## WHAT TO WORK ON
Check each line of the data for "client", and copy the ones that have it.
(DATA SECTION)
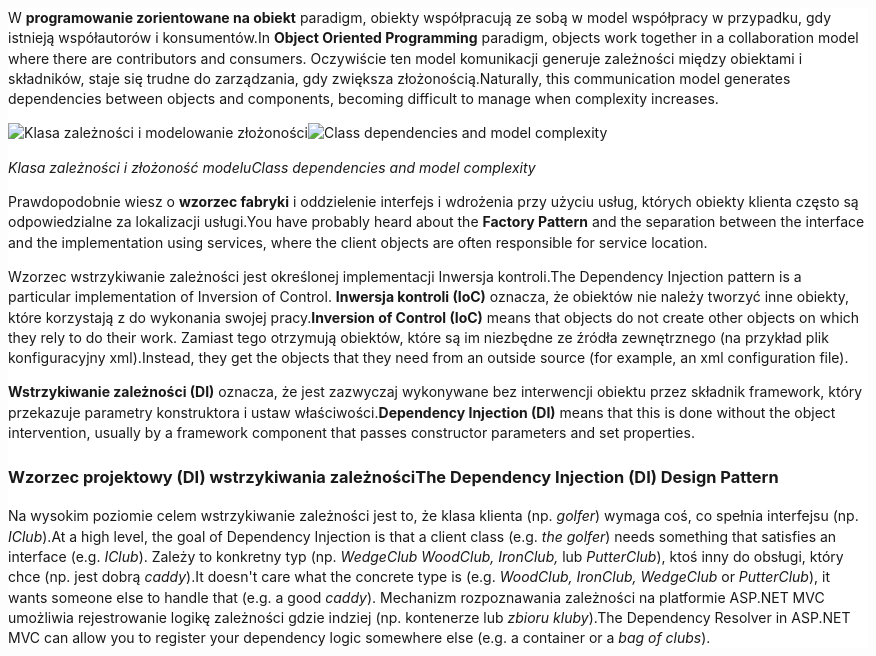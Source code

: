 <span data-ttu-id="5b80a-111">W **programowanie zorientowane na obiekt** paradigm, obiekty współpracują ze sobą w model współpracy w przypadku, gdy istnieją współautorów i konsumentów.</span><span class="sxs-lookup"><span data-stu-id="5b80a-111">In **Object Oriented Programming** paradigm, objects work together in a collaboration model where there are contributors and consumers.</span></span> <span data-ttu-id="5b80a-112">Oczywiście ten model komunikacji generuje zależności między obiektami i składników, staje się trudne do zarządzania, gdy zwiększa złożonością.</span><span class="sxs-lookup"><span data-stu-id="5b80a-112">Naturally, this communication model generates dependencies between objects and components, becoming difficult to manage when complexity increases.</span></span>

<span data-ttu-id="5b80a-113">![Klasa zależności i modelowanie złożoności](aspnet-mvc-4-dependency-injection/_static/image1.png "klasy zależności i modelowanie złożoności")</span><span class="sxs-lookup"><span data-stu-id="5b80a-113">![Class dependencies and model complexity](aspnet-mvc-4-dependency-injection/_static/image1.png "Class dependencies and model complexity")</span></span>

<span data-ttu-id="5b80a-114">*Klasa zależności i złożoność modelu*</span><span class="sxs-lookup"><span data-stu-id="5b80a-114">*Class dependencies and model complexity*</span></span>

<span data-ttu-id="5b80a-115">Prawdopodobnie wiesz o **wzorzec fabryki** i oddzielenie interfejs i wdrożenia przy użyciu usług, których obiekty klienta często są odpowiedzialne za lokalizacji usługi.</span><span class="sxs-lookup"><span data-stu-id="5b80a-115">You have probably heard about the **Factory Pattern** and the separation between the interface and the implementation using services, where the client objects are often responsible for service location.</span></span>

<span data-ttu-id="5b80a-116">Wzorzec wstrzykiwanie zależności jest określonej implementacji Inwersja kontroli.</span><span class="sxs-lookup"><span data-stu-id="5b80a-116">The Dependency Injection pattern is a particular implementation of Inversion of Control.</span></span> <span data-ttu-id="5b80a-117">**Inwersja kontroli (IoC)** oznacza, że obiektów nie należy tworzyć inne obiekty, które korzystają z do wykonania swojej pracy.</span><span class="sxs-lookup"><span data-stu-id="5b80a-117">**Inversion of Control (IoC)** means that objects do not create other objects on which they rely to do their work.</span></span> <span data-ttu-id="5b80a-118">Zamiast tego otrzymują obiektów, które są im niezbędne ze źródła zewnętrznego (na przykład plik konfiguracyjny xml).</span><span class="sxs-lookup"><span data-stu-id="5b80a-118">Instead, they get the objects that they need from an outside source (for example, an xml configuration file).</span></span>

<span data-ttu-id="5b80a-119">**Wstrzykiwanie zależności (DI)** oznacza, że jest zazwyczaj wykonywane bez interwencji obiektu przez składnik framework, który przekazuje parametry konstruktora i ustaw właściwości.</span><span class="sxs-lookup"><span data-stu-id="5b80a-119">**Dependency Injection (DI)** means that this is done without the object intervention, usually by a framework component that passes constructor parameters and set properties.</span></span>

<a id="The_Dependency_Injection_DI_Design_Pattern"></a>
### <a name="the-dependency-injection-di-design-pattern"></a><span data-ttu-id="5b80a-120">Wzorzec projektowy (DI) wstrzykiwania zależności</span><span class="sxs-lookup"><span data-stu-id="5b80a-120">The Dependency Injection (DI) Design Pattern</span></span>

<span data-ttu-id="5b80a-121">Na wysokim poziomie celem wstrzykiwanie zależności jest to, że klasa klienta (np. *golfer*) wymaga coś, co spełnia interfejsu (np. *IClub*).</span><span class="sxs-lookup"><span data-stu-id="5b80a-121">At a high level, the goal of Dependency Injection is that a client class (e.g. *the golfer*) needs something that satisfies an interface (e.g. *IClub*).</span></span> <span data-ttu-id="5b80a-122">Zależy to konkretny typ (np. *WedgeClub WoodClub, IronClub,* lub *PutterClub*), ktoś inny do obsługi, który chce (np. jest dobrą *caddy*).</span><span class="sxs-lookup"><span data-stu-id="5b80a-122">It doesn't care what the concrete type is (e.g. *WoodClub, IronClub, WedgeClub* or *PutterClub*), it wants someone else to handle that (e.g. a good *caddy*).</span></span> <span data-ttu-id="5b80a-123">Mechanizm rozpoznawania zależności na platformie ASP.NET MVC umożliwia rejestrowanie logikę zależności gdzie indziej (np. kontenerze lub *zbioru kluby*).</span><span class="sxs-lookup"><span data-stu-id="5b80a-123">The Dependency Resolver in ASP.NET MVC can allow you to register your dependency logic somewhere else (e.g. a container or a *bag of clubs*).</span></span>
(End DATA SECTION)
## RESPONSE AREA
<span data-ttu-id="5b80a-115">Prawdopodobnie wiesz o **wzorzec fabryki** i oddzielenie interfejs i wdrożenia przy użyciu usług, których obiekty klienta często są odpowiedzialne za lokalizacji usługi.</span><span class="sxs-lookup"><span data-stu-id="5b80a-115">You have probably heard about the **Factory Pattern** and the separation between the interface and the implementation using services, where the client objects are often responsible for service location.</span></span>
<span data-ttu-id="5b80a-121">Na wysokim poziomie celem wstrzykiwanie zależności jest to, że klasa klienta (np. *golfer*) wymaga coś, co spełnia interfejsu (np. *IClub*).</span><span class="sxs-lookup"><span data-stu-id="5b80a-121">At a high level, the goal of Dependency Injection is that a client class (e.g. *the golfer*) needs something that satisfies an interface (e.g. *IClub*).</span></span> <span data-ttu-id="5b80a-122">Zależy to konkretny typ (np. *WedgeClub WoodClub, IronClub,* lub *PutterClub*), ktoś inny do obsługi, który chce (np. jest dobrą *caddy*).</span><span class="sxs-lookup"><span data-stu-id="5b80a-122">It doesn't care what the concrete type is (e.g. *WoodClub, IronClub, WedgeClub* or *PutterClub*), it wants someone else to handle that (e.g. a good *caddy*).</span></span> <span data-ttu-id="5b80a-123">Mechanizm rozpoznawania zależności na platformie ASP.NET MVC umożliwia rejestrowanie logikę zależności gdzie indziej (np. kontenerze lub *zbioru kluby*).</span><span class="sxs-lookup"><span data-stu-id="5b80a-123">The Dependency Resolver in ASP.NET MVC can allow you to register your dependency logic somewhere else (e.g. a container or a *bag of clubs*).</span></span>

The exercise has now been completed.